Four Canadian Caribbean Cultural Icons in the National Spotlight

By Stephen Weir

September and early October has been a rewarding time for four Canadian Caribbean artists, dramtists and writers – Stan Douglas just won a really big one while Amanda Parris, Ian Williams and André Alexis are up for some big ones too!

From Left: Ian Williams , Tea Mutonji, Stan Douglas and André Alexis

Ten days ago Vancouver photographic artist Stan Douglas was awarded the $100,000 Audain Prize for the Visual Arts. It is a Canadian art award that recognizes the outstanding achievements of British Columbia’s artists. The prize is administered by the Audain Art Museum.

Born in British Columbia to Caribbean parents, 59-year old Stan Douglas is one of Canada’s most widely celebrated and internationally important contemporary artists. Best known for his photography, film and video installations, his art often examines the complexities of social reality and history.

Just as the Caribbean Camera was going to print the Governor General Literary Award shortlists were announced in Ottawa. Amanda Parris who is the host of the CBC Arts show Exhibitionists, is a finalist in the drama category for her script “Other Side of the Game”. It is a play about two black women from different decades – the 1970s and today – who are community organizers.  The Caribbean Camera gave her play rave reviews when it was performed in 2017.

Amanda Parris

In 2014 Parris was named one of Grenada’s Top 40 individuals under the age of 40 (she was born in England to a Grenadian mother). Her move to Canada as an adolescent opened up a new world of opportunities. In 2018 she was named one of Toronto’s Most Inspiring Women by Post-City, a Local Hero of Toronto Film by Now Magazine, and the African Heritage Educators Network (AHEN) named their 2018 Student Arts Award after her.

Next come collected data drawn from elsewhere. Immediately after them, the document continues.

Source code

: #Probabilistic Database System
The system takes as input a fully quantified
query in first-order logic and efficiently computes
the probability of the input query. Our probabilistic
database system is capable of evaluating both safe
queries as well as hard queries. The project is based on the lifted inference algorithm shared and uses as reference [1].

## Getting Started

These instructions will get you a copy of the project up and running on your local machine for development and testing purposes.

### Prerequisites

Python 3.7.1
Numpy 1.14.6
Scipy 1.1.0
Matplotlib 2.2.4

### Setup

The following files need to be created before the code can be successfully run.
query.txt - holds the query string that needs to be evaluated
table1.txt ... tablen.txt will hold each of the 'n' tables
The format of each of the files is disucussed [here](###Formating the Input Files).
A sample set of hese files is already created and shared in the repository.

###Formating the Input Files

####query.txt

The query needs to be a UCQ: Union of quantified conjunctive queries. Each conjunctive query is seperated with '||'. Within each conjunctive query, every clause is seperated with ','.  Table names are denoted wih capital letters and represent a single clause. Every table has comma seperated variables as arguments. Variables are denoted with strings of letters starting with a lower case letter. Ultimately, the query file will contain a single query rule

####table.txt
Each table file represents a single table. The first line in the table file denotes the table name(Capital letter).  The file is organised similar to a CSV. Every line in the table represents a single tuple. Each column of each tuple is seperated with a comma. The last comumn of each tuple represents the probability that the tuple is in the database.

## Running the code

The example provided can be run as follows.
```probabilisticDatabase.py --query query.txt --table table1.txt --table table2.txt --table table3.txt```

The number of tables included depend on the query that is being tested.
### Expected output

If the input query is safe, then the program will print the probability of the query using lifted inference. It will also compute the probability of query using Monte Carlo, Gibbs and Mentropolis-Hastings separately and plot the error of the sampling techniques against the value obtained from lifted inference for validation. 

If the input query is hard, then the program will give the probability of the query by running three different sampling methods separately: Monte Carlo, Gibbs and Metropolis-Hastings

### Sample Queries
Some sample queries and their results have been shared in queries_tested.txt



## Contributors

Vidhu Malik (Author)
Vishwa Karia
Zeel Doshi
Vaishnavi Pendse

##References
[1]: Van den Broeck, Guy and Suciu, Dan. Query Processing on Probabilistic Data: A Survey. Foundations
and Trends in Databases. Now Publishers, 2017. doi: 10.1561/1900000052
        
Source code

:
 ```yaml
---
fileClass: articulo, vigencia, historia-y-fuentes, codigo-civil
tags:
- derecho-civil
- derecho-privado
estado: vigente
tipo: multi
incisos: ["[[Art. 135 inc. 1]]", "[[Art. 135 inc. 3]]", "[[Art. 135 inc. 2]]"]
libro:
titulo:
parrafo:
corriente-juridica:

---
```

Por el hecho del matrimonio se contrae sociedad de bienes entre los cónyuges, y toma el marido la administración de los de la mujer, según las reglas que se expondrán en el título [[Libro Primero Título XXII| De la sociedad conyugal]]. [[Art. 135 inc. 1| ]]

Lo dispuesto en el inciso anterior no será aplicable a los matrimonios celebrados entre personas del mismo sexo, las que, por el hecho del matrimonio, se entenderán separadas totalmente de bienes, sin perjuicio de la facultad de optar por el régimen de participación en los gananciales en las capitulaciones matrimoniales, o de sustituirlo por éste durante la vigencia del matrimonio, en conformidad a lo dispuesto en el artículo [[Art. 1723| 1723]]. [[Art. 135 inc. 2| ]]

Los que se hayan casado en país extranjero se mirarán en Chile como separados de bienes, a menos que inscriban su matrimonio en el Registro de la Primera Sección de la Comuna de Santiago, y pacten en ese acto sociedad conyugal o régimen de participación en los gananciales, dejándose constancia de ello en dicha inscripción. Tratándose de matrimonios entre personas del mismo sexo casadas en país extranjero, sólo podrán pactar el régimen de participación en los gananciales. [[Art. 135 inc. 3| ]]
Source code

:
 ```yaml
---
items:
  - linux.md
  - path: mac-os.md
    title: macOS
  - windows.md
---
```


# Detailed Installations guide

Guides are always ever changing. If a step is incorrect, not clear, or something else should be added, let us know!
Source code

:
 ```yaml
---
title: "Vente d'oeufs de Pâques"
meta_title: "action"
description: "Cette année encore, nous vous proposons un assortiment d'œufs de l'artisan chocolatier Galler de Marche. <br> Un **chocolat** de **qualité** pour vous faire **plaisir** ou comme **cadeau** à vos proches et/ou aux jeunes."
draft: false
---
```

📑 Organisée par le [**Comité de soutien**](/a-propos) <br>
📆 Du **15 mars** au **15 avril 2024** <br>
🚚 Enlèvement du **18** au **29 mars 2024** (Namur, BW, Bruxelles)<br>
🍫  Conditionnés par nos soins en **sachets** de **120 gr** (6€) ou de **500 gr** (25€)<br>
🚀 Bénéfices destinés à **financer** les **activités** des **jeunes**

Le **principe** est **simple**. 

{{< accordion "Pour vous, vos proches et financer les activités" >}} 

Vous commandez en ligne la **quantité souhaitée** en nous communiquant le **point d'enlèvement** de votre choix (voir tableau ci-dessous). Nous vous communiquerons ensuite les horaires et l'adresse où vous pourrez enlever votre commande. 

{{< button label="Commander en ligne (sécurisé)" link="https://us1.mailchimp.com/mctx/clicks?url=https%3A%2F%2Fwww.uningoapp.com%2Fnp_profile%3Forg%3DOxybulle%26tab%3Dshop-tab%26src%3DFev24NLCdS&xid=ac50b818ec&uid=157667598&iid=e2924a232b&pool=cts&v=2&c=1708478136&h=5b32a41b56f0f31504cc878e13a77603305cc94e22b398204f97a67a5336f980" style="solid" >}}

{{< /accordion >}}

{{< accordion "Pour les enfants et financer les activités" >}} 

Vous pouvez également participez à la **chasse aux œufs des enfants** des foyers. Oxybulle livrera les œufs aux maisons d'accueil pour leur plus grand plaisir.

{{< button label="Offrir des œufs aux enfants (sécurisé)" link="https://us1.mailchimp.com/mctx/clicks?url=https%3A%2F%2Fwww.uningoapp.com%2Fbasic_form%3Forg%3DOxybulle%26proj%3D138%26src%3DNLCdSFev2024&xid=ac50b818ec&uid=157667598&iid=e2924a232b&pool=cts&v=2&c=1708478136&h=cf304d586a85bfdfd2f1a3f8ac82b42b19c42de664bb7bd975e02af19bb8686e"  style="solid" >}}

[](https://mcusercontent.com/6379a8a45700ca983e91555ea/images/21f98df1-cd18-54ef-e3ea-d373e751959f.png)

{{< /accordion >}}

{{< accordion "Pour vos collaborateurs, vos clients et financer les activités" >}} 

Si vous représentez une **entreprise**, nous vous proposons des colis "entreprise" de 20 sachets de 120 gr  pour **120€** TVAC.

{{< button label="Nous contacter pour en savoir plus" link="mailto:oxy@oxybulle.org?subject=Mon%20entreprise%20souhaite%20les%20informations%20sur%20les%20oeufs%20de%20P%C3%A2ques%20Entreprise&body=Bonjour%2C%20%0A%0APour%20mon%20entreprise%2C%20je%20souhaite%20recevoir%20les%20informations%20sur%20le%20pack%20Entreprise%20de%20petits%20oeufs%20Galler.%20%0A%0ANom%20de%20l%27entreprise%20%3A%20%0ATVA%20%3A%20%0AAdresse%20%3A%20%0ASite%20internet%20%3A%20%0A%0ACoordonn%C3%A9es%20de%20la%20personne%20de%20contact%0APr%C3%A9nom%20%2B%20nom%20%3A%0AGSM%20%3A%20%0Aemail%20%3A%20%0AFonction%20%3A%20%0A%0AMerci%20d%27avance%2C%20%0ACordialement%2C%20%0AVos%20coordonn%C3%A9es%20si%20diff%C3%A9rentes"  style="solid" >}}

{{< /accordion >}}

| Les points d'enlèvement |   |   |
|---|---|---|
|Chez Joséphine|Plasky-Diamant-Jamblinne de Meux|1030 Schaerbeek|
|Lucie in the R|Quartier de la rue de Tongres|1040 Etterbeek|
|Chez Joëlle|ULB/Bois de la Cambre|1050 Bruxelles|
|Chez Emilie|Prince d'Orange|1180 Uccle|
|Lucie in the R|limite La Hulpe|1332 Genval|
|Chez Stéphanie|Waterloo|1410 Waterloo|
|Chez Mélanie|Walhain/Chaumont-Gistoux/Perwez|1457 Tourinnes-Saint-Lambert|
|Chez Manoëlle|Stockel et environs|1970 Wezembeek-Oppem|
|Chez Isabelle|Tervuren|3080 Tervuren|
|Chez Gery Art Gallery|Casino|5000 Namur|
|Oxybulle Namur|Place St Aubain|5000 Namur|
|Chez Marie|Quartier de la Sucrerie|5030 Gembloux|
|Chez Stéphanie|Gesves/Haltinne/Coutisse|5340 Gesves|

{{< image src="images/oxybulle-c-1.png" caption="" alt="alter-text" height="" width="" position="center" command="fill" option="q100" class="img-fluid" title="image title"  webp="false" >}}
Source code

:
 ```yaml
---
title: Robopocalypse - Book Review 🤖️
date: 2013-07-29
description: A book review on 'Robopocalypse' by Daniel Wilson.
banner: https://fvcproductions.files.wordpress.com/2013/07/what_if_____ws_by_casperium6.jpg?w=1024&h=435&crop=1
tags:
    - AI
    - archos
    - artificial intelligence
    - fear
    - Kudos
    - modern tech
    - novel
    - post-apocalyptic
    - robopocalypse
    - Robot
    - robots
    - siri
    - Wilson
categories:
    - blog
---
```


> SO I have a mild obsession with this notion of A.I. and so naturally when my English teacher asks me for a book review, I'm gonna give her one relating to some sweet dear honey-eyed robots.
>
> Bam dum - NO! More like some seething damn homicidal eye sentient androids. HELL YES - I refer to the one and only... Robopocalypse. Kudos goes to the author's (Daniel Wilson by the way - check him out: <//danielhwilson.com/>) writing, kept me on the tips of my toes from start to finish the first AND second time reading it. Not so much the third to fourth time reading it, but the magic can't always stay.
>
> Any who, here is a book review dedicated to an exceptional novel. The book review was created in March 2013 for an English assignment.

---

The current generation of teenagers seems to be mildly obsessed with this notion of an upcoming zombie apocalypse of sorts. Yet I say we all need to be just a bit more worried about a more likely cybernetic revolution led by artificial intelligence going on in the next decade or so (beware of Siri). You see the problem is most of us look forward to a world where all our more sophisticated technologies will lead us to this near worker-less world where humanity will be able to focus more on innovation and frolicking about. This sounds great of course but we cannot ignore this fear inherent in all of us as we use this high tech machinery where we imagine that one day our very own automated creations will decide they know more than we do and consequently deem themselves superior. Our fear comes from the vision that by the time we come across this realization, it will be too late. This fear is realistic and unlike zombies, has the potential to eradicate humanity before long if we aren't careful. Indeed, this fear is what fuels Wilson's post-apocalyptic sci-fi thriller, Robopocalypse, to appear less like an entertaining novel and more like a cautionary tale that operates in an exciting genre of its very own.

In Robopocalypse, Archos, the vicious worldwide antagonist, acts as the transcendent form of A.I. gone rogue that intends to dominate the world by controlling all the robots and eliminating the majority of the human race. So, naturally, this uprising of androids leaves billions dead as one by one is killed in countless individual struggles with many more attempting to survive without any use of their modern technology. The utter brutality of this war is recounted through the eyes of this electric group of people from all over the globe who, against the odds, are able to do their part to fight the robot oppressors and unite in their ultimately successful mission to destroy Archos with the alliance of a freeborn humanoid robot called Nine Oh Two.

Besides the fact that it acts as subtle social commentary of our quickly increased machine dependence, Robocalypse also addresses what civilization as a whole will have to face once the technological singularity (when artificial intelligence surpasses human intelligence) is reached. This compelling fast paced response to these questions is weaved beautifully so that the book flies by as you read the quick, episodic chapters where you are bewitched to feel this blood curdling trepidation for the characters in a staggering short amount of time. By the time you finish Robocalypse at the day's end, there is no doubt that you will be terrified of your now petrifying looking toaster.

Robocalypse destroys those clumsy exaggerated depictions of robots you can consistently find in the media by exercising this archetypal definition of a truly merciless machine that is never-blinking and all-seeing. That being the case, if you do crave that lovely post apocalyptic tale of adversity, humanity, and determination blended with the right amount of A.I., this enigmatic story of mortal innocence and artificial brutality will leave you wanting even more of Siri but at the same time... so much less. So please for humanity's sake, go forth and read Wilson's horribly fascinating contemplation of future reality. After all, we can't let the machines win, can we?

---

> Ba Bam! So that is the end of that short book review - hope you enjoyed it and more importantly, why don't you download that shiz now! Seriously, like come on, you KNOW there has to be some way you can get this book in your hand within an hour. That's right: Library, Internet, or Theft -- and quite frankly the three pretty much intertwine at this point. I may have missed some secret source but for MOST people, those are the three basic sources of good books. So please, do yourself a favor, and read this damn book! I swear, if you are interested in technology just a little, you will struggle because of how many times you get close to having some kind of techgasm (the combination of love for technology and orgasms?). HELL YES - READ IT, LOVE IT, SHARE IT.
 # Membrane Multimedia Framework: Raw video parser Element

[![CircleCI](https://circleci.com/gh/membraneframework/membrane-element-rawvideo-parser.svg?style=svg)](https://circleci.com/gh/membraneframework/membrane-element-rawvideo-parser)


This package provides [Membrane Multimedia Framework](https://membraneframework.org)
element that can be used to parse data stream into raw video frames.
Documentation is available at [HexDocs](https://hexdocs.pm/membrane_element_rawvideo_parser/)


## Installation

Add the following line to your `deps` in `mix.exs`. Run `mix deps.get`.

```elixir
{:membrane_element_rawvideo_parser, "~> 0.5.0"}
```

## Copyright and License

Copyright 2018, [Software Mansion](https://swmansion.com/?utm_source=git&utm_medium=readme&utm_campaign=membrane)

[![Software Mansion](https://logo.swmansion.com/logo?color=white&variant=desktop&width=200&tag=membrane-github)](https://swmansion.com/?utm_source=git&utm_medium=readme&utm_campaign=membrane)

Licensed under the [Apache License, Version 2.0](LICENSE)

Last week the Scotiabank Giller Prize, Canada’s most prestigious annual prize for a work of fiction announced its shortlist. Six titles are in the running for the $100,000 prize. 

Trinidad-born poet and writer Ian Williams made the cut with his first novel “Reproduction”. The 38-year old’s book tells the story of three generations of a Caribbean Canadian family living in Scarborough.

Williams left T&T in 1988 and moved to Brampton with his older brother and parents.  He turned out to be a brilliant student earning his doctorate in English from the U of T at just 25 years of age. He is currently an assistant professor of poetry at the University of British Columbia. 

The Giller will announce the winner at a gala evening event in Toronto on Nov. 18, 2019.

The other big fiction Prize, Canada’s Writer’s Trust also made an important book announcement. It released the names of the five books in the running for this year’s $50,000 Fiction Prize.

Trinidad- born André Alexis is one of the five Canadian authors who have made the shortlist.  His new book, Days by Midnight, is the story of an Ontario botanist who sets out on a road trip with a professor friend to unearth the story of the mysterious and perhaps dead poet John Skennen.

Days by Midnight is described as “a journey through an underworld that looks like southern Ontario, a journey taken during the “hour of the wolf.”  Alexis previously won the Rogers Writers’ Trust Fiction Prize in 2015 for Fifteen Dogs.

The winner will be announced at the Writers’ Trust Awards ceremony in Toronto on November 5th.